Im Gegensatz zu der christlichen Gruppe um Rinaldo tragen die Sarazenen, von Argante angeführt, Strickkäppchen zum Nadelstreifen. Die oft besungenen Furien wirbeln als multiplizierte Armida in rotem Unterrock und blonder Perücke durch die Szene. Skurril sind nicht zuletzt die medizinischen Operationen Eustazios, die er während seiner Koloraturen vollführt. Am Ende soll die Friedensverhandlung zwischen Rinaldos und Argantes Gruppen per Unterschrift besiegelt werden. Stattdessen bricht der Streit zwischen ihnen erneut los. Unfriede bis zuletzt.
Sänger und Orchester
Wolfgang Katschner hat das Beethoven Orchester in der verkleinerten Besetzung (Die Streicher spielen nicht auf barocken Instrumenten!) nach und nach immer besser im Griff. Die Rezitative, abwechselnd mit Laute und Cembalo begleitet, wirken kontrastreich. Die Blockflötengruppe ist prominent besetzt und interpretiert die Vogelstimmen sehr schön. Susanne Blattert (Rinaldo) gestaltet ihre Da-Capo-Arien vorbildlich, wie etwa die Arie Cara sposa, dennoch wirkte sie stimmlich insgesamt etwas schwach. Stimmgewaltig brachte dagegen Giorgos Kanaris als Argante seinen Baß klangschön mit weichen Übergängen zwischen den Registern ein. Der einzige männliche Altus war Jakob Huppmann als Eustazio, er kam gut mit seiner Stimme durch. Bemerkenswert waren die schönen Sopranstimmen von Sumi Hwang als Almirena, die mühelos die Koloraturen einstreute. Leider geriet ihre schöne Arie Lascia ch‘io pianga in der verulkten Szenerie etwas an den Rand.
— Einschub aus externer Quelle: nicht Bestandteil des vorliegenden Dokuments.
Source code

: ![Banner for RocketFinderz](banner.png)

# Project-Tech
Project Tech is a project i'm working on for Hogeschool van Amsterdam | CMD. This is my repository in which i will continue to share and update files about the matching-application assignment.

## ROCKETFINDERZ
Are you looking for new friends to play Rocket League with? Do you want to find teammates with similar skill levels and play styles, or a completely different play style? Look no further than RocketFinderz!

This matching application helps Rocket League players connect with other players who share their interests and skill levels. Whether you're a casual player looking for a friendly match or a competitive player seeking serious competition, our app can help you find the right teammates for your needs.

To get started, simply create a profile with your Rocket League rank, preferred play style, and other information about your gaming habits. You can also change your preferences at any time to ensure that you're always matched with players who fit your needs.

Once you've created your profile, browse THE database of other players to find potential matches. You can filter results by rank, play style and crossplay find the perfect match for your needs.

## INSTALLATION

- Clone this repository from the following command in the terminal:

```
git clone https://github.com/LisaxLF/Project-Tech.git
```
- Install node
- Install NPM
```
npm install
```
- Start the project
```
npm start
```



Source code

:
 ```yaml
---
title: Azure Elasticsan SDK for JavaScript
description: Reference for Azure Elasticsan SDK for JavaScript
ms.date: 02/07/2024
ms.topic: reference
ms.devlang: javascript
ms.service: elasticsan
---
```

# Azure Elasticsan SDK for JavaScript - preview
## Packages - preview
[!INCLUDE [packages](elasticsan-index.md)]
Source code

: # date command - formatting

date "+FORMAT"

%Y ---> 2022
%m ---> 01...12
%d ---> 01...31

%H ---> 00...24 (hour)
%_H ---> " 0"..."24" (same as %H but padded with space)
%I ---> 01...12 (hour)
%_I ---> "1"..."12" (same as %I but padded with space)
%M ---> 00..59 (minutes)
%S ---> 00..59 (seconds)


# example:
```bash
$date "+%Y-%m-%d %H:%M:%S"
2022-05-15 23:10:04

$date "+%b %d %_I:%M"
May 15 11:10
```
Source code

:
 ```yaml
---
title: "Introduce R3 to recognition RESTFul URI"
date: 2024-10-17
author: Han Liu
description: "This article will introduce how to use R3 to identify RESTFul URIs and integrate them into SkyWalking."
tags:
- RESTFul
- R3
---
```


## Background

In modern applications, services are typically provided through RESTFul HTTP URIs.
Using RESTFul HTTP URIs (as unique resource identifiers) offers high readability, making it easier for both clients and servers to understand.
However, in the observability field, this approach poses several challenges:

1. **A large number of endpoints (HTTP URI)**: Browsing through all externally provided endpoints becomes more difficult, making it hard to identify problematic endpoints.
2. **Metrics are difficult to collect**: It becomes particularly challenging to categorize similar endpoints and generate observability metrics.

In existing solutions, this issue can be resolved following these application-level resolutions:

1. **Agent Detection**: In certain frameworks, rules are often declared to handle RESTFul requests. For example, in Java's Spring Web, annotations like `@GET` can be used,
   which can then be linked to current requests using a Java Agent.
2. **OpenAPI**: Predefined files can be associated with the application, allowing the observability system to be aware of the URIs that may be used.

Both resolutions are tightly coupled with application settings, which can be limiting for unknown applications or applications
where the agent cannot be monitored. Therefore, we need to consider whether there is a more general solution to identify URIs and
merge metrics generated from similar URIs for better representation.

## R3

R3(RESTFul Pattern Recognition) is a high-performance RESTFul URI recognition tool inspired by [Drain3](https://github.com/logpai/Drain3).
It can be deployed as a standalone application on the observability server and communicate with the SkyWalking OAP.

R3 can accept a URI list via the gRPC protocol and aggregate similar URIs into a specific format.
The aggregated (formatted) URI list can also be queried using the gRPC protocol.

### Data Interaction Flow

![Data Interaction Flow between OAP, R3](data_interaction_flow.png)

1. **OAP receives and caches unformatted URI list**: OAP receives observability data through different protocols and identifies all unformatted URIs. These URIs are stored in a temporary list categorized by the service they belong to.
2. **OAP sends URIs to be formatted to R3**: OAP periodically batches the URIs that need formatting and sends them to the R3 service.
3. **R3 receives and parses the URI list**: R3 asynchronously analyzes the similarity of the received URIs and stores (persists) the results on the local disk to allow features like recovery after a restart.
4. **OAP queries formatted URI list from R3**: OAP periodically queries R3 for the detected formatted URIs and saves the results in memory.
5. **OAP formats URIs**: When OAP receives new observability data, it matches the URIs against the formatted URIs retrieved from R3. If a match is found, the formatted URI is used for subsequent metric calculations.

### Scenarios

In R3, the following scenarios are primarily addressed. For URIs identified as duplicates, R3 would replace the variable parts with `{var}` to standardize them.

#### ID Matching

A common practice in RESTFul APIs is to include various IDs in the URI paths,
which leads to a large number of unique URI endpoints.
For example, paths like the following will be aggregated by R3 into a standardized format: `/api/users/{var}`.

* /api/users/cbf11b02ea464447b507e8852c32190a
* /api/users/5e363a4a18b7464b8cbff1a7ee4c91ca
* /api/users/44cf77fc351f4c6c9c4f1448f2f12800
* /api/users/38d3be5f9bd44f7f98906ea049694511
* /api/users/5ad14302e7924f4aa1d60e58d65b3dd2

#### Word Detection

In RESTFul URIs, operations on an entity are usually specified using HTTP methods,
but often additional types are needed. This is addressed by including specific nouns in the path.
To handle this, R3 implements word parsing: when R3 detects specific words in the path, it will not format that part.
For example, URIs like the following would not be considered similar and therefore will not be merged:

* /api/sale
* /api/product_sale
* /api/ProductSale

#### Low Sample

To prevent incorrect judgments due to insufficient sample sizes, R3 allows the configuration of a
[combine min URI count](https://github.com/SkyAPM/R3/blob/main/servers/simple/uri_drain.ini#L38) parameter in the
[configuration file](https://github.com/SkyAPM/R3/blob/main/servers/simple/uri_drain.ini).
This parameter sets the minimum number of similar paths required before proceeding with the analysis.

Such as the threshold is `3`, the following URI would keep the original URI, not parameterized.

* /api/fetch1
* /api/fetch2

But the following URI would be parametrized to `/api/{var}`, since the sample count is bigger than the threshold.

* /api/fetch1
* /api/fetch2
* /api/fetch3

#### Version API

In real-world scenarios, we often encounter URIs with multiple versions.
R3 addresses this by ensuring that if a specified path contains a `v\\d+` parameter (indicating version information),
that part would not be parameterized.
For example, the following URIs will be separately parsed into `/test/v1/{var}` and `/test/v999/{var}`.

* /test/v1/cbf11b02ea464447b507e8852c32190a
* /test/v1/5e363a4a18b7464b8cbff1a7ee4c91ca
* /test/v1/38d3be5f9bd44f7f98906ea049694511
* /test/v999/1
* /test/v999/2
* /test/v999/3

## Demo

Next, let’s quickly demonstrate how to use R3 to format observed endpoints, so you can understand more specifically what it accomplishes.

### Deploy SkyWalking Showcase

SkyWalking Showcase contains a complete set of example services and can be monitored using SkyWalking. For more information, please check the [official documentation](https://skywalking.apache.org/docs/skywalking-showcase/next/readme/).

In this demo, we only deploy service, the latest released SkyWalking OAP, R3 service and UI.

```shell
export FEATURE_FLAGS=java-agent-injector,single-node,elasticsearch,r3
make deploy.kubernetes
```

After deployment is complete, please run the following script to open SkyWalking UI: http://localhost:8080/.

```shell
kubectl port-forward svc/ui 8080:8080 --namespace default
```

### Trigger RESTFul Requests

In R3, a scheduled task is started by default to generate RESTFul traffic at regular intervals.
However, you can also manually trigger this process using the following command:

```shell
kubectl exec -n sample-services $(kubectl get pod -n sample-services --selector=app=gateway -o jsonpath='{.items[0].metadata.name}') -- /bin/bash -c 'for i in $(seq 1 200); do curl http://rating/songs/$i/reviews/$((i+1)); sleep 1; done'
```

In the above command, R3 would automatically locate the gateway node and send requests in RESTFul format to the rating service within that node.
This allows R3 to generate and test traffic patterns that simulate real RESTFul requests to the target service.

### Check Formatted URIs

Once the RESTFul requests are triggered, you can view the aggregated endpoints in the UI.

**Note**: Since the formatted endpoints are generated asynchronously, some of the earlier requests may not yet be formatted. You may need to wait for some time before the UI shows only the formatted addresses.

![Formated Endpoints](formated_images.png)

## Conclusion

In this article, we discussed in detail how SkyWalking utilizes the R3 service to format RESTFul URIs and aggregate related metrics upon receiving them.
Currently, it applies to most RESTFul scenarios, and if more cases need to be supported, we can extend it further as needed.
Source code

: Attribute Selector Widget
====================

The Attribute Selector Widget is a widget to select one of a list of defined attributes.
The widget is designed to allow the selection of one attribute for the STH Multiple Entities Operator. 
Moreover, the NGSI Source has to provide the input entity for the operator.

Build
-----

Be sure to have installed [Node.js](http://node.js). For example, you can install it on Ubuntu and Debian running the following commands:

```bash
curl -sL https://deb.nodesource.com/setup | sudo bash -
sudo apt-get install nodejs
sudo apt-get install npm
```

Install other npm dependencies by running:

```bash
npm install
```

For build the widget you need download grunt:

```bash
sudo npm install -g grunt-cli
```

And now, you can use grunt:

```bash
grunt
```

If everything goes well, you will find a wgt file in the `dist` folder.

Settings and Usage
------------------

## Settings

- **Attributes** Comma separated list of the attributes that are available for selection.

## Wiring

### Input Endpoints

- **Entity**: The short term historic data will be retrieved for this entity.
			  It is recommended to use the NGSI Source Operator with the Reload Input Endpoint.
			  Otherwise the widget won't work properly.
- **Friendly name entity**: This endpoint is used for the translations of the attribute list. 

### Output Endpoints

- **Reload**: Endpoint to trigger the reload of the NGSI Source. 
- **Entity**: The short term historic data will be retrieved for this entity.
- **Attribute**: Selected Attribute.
Malin Hartelius war in der Premiere für die erkrankte Netta Or eingesprungen und wirbelte wie 2008 in Zürich (Dort war die Premiere dieser Inszenierung) durch die Szene. Stimmlich war sie als Armida ein wirkliches Feuerwerk. Charlotte Quadt in der kleinen, aber sehr schön gestalteten Rolle des Mago sang zuverlässig, wie auch Kathrin Leidig als Goffredo, allerdings eher mit dünner Stimme.
Fazit
Musikalisch war das Beethoven Orchester in der kleinen spezialisierten Besetzung durchaus beeindruckend. Die Sänger waren aber nicht alle überzeugend. Die Regie setzte auf action und griff die Lebendigkeit der barocken Musik in ihrer stürmischen Umsetzung der Affekte durchaus beim Wort. Die Riege der Tänzer brachte viel Leben in die Szenen, wenn auch nicht als Tänzer, sondern im Sinne eines Bewegungstheaters. Nicht selten dominierten die vielen Regieeinfälle jedoch das musikalische Geschehen; alles in allem ein überaus kurzweiliger Abend, nicht zuletzt, weil auch ein paar Nummern gekürzt wurden, so daß jedoch immer noch drei Stunden blieben.